More details on the functions can be checked under `openai_function_utils/`.

## Evaluation: Turing Test
We follow the steps below to evaluate our chatbot:
1. Based on the information scraped from lab's website, we come up with questions that chatbot's users may ask, including both general (applied to any lab) and lab-specific questions.

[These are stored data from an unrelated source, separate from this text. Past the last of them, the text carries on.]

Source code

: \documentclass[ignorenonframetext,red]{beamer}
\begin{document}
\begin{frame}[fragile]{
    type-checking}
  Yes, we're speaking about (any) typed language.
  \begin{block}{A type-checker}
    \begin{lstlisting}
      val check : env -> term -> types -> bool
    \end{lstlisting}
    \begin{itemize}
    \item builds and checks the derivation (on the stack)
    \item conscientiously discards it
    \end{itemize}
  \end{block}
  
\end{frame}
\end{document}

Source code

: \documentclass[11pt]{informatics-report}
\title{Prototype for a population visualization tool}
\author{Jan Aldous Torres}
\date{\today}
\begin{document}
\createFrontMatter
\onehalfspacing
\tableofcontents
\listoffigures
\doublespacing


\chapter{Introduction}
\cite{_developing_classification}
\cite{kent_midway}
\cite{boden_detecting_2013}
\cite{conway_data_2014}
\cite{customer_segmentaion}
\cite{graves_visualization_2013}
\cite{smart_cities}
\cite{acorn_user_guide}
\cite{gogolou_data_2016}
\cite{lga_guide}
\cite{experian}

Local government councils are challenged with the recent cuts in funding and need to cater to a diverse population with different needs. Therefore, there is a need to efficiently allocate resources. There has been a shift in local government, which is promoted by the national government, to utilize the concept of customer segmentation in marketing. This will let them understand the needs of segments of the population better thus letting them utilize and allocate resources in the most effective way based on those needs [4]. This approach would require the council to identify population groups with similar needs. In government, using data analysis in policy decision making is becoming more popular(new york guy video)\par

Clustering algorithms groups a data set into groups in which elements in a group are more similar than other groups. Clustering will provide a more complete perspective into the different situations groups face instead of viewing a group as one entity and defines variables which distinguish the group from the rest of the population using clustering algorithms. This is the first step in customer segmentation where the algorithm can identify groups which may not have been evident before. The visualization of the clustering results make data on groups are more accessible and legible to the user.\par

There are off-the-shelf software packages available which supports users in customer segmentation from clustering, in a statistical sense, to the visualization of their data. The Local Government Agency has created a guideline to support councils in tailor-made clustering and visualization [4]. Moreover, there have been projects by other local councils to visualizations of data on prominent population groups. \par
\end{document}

Here are some examples:
   - Who works here?
   - List all publications of this lab.
   - What are some recent publications by this lab in the area of [x]?
   - What conferences does this lab usually publish to?
   - What kind of undergraduate projects does this lab work on?
   - Give me the link to [x]'s homepage.
   - Give me a publication written by [x].
   - How long has [x] been doing research in [y] area?
   - Who in the lab is currently working on [x]?
   - Where does former member [x] work now?
2. Given 4 team members A, B, C, D. We will have A and B manually write down and provide answers to the evaluation questions for questions from each category.
3. Then, C will test the questions on the ChatBot and collect the answers.
4. Without knowing which answers are provided by human/chatbot, D will compare the answers for every question and choose which one is more preferable by human.
5. Chatbot's winning rate (i.e. how many times the Chatbot manages to win over the human answerer) will be calculated.

|      Overall Winning Rate      | 
|:-----------------------------: |
| N/A |

Refer to [ask_anrg_eval_question.csv](ask_anrg_eval_question.csv) for more details regarding the questions used for evaluation & evaluation results.